Thanks, Frank. To answer your question, of course Scott Sherman should recuse himself.
Here are just a few additional facts.
First, it should be noted, Scott refused to comment for Leo’s inewsource article. One would think that if someone had nothing to hide . . .
Second, how title is held is not necessarily indicative – and is not determinative – of ownership. One cannot conclude that, “Scott Sherman himself only owns his Allied Gardens residence.”, based solely on title documents filed with the County Recorder.
And likewise, to conclude the properties held in trust are “owned by” Scott’s father or that the trust is controlled by his father or even that it is “his father’s trust” is simply speculation. This is exactly why an investigation is necessary. And, this is exactly the charge of the Ethics Commission. https://www.sandiego.gov/ethics/about
Again, the fact that the trust is named after Scott’s father – does not mean Scott doesn’t have an ownership interest in the trust assets – including the real estate.
Is Scott a trustee? Is Scott, his spouse and/or his children beneficiaries? are just a couple of questions that need to be answered.
As I pointed out to Leo, Scott’s father is “no spring chicken”. Transferring ownership interest and authority -including power of attorney – to one’s assets, as they age, is very common.
So, in an attempt to get to the bottom of what Save San Diego Neighborhoods believes is a cover up, the first step would be for Scott to produce a copy of the trust instrument and any documents related to the trust.

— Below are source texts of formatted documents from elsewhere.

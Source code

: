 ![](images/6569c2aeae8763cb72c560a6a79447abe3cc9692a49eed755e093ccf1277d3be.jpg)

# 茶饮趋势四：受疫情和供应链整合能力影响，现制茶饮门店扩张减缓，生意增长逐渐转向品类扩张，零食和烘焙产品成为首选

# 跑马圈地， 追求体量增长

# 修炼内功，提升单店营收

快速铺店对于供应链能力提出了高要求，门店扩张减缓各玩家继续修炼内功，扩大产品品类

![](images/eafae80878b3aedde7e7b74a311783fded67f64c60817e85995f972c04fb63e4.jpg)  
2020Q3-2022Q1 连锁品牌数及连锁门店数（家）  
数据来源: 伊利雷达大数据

In the end, this is about citizens, San Diego residents, believing – knowing – their elected officials are acting with integrity on their behalf and not in self interest – in this case – financial self interest.
Scott should do the right thing. He should follow the recommendation of the California League of Cities and the FPPC, “When in doubt, sit it out.”.
But we’re not holding our breath. It’s highly unlikely Scott will break his track history and do the ethical and moral thing here.
So, in the meantime, we all need to be vigilant – and demand transparency from Scott – and all our elected officials.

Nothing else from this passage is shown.